Essentially, they simplify down to this: either hospitals, medical groups, and health systems will turn to vendors like Dell or AT&T, and those vendors will loosen them from their tight ties to their historical PACS vendors, unleashing a new era of cloud storage, mobility, and anywhere-access; or, alternately, the traditional healthcare vendors that have been operating in the PACS and/or EHR space will broaden out their offerings and create “multi-ologies”-based vendor-neutral archives that will provide far more granular, healthcare-appropriate, mechanisms for image and data storage and sharing, than the broad vendors coming into healthcare from outside it, could provide, and those historically healthcare-specific vendors will triumph in the image-management marketplace.

Joe’s verdict? “I think I’d pick a door somewhere between door number one and door number three from that set of choices,” he told me. “On the one hand, the PACS/RIS vendors are probably still a bit too proprietary and controlling; on the other hand, the AT&T and Dell people are going to learn quickly themselves. And as organizations move forward and have to make choices such as building out cardiovascular information systems or creating truly enterprise-wide image and data archives, you get into all sorts of questions in terms of who controls what.”
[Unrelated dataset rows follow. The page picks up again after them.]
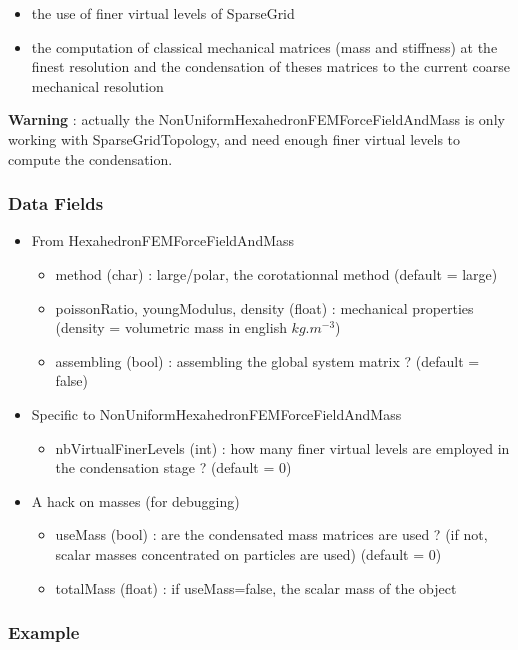 \begin{itemize}
\item the use of finer virtual levels of SparseGrid
\item the computation of classical mechanical matrices (mass and stiffness) at the finest resolution and the condensation of theses matrices to the current coarse mechanical resolution
\end{itemize}


\textbf{Warning} : actually the NonUniformHexahedronFEMForceFieldAndMass is only working with SparseGridTopology, and need enough finer virtual levels to compute the condensation. 

\subsubsection{Data Fields}

\begin{itemize}
\item From HexahedronFEMForceFieldAndMass
	\begin{itemize}
	\item method (char) : large/polar, the corotationnal method (default = large)
	\item poissonRatio, youngModulus, density (float) : mechanical properties (density = volumetric mass in english $kg.m^{-3}$)
	\item assembling (bool) : assembling the global system matrix ? (default = false)
	\end{itemize}
\item Specific to NonUniformHexahedronFEMForceFieldAndMass
	\begin{itemize}
	\item nbVirtualFinerLevels (int) : how many finer virtual levels are employed in the condensation stage ? (default = 0)
	\end{itemize}
\item A hack on masses (for debugging)
		\begin{itemize}
	\item useMass (bool) : are the condensated mass matrices are used ? (if not, scalar masses concentrated on particles are used) (default = 0)
	\item totalMass (float) : if useMass=false, the scalar mass of the object
	\end{itemize}
\end{itemize}


\subsubsection{Example}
So, as Joe put it, the future of vendor-neutral archiving is like “a teetering tree—one that might blow either way in the wind in the coming years.

But regardless of which type of vendor ultimately triumphs in this context, Joe told me that “My vision of the world is that you have an EMR infrastructure, and sitting below that is an image repository below, but not down to department-level repositories in radiology, pathology, etc. It’s a patient-centric repository. And in reality, what’s the difference between a document and a CT scan?”

Meanwhile, Joe and I agreed that clinical decision support and analytics capabilities, as offered by emerging vendors like MedCurrent and Radimetrics, will become increasingly important going forward. Like Joe, I visited with those vendors, and was impressed by the value that they and others like them could potentially bring to the industry in the coming decade.

In the end, after touring the exhibit halls at RSNA each year, it falls to any thoughtful visitor to reflect on what he or she has seen and heard, and to try to sort out the substance from the hype. That has always been true at this conference, and will always be true. Fortunately for us at HCI, we have real thought-leaders like Joe to help us do the needed sorting. And, without a doubt, that counts for a great deal in my book.